Line by line, please look for the word "public" in the following records, then copy each line you find it in.
------------------------------------------------
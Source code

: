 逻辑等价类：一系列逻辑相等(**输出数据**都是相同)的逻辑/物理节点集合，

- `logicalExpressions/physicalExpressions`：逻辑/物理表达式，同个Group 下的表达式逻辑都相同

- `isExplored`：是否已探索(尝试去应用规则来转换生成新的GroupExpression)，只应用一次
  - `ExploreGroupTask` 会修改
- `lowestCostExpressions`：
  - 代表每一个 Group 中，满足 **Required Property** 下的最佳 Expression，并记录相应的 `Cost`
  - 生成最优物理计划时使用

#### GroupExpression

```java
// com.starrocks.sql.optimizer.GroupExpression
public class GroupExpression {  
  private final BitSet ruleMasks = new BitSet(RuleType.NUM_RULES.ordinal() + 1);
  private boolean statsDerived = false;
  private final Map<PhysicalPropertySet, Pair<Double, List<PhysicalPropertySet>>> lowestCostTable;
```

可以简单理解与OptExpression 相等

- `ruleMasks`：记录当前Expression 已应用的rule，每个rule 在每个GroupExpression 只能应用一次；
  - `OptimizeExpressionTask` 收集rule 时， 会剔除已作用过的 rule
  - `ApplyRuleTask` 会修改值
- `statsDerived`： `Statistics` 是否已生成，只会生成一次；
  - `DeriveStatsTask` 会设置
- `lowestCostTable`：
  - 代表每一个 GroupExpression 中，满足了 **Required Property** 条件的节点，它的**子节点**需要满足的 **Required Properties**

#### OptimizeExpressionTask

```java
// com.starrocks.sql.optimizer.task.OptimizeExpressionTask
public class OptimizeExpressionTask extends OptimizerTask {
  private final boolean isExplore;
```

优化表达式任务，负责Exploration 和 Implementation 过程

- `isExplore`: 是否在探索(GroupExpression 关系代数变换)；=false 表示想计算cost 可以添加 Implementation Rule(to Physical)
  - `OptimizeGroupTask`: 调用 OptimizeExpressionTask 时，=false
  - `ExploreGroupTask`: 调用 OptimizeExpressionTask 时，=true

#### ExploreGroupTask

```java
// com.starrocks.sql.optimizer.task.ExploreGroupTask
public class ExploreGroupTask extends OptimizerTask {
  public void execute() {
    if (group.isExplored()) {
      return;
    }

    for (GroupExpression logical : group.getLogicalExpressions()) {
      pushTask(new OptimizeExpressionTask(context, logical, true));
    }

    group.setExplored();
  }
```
------------------------------------------------
◆ **Response area**
public class GroupExpression {  
public class OptimizeExpressionTask extends OptimizerTask {
public class ExploreGroupTask extends OptimizerTask {
  public void execute() {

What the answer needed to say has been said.